Rocky Mount Town Council amended its inoperable vehicle’s ordinance last June, and some things have improved but a drive throughout Franklin County reveals that vehicles rusting along the roads is actually a county-wide issue and so are dilapidated buildings.

Recently, the county worked with the owners of the former Franklin Manor, to finally get the decades-vacant building torn down, which is a step in the right direction. But, what about all the other eyesores along U.S. 220 and throughout the county?

Several properties within minutes of each other had more than one inoperable vehicle polluting the area’s beautiful terrain. We understand, it is challenging to tell people what they can and can’t have on their property, and the county code is loosely written in Chapter 12 nuisances “Each owner, lessee, tenant, occupant or person in charge of any real property within the county … is hereby charged with responsibility for the maintenance and use of such real property in such manner that no use of, or activity or condition upon or within, such real property shall constitute a nuisance.
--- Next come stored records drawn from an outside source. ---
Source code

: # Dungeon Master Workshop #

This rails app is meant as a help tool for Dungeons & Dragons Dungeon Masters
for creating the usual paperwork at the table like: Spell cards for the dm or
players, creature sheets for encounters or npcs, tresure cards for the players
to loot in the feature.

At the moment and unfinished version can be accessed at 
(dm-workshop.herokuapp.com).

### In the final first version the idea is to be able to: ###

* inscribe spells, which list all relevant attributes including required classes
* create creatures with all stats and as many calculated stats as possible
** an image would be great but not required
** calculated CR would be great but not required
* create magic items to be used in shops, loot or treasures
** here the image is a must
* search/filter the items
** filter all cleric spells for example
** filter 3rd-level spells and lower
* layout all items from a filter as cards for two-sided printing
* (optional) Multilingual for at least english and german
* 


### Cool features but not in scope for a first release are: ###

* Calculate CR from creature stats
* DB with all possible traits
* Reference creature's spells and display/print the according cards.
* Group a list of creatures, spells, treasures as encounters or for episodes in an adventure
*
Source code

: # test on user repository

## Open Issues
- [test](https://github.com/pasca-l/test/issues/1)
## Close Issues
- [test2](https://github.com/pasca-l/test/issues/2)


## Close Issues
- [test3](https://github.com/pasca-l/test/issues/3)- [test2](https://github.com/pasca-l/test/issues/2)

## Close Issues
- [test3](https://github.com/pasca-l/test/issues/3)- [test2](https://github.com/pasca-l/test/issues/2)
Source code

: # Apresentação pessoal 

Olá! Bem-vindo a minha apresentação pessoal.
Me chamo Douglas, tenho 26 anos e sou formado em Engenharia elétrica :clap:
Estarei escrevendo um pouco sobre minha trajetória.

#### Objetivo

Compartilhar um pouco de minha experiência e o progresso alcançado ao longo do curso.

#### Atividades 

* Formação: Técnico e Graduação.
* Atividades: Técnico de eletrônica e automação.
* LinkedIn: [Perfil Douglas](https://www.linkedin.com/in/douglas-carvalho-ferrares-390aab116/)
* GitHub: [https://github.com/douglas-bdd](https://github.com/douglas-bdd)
All buildings, bridges or other structures of whatever character kept or maintained,” and not be in “a condition unsafe, dangerous, unhealthy, injurious or annoying to the public.”

Look at what happened just last week to a dog running on his property and became trapped by an old abandoned vehicle. Luckily, his owners heard him howling and he was saved, but what if he hadn’t been rescued? What if that were a small child who had wandered off? Would people be more outraged at the amount of junk lying around the county then?

Property values recently increased across the county. An argument could be made that the government is losing money on these properties that are receiving low condition ratings. The county could collect more money if the properties weren’t allowed to decay. Yes, we know, no one likes high taxes, but look at it this way, you could have a smaller property that has a good rating and be paying more in taxes than a property that has 1,500 more square feet than you just because the larger property doesn’t have as good a condition rating as your home does. In essence, you are paying for their declining property because the government still needs funds to operate.

Also, Franklin County has been working hard to develop the Summit View Business Park. Yet across the street from SVBP sits a large (seemingly inoperable) building with the roof caving in, and rusting vehicles all over the property. If you were an investor looking around the area, would you want to build a shiny new building across from that?

Just north of Rocky Mount on U.S. 220 a PT Cruiser has been sitting for years by billboard. The vehicle now has a tree on top of it, making it even more unattractive.

There are countless examples like these across the county. We urge the town and the county to take a long hard look at the codes and to enforce the codes that are in place.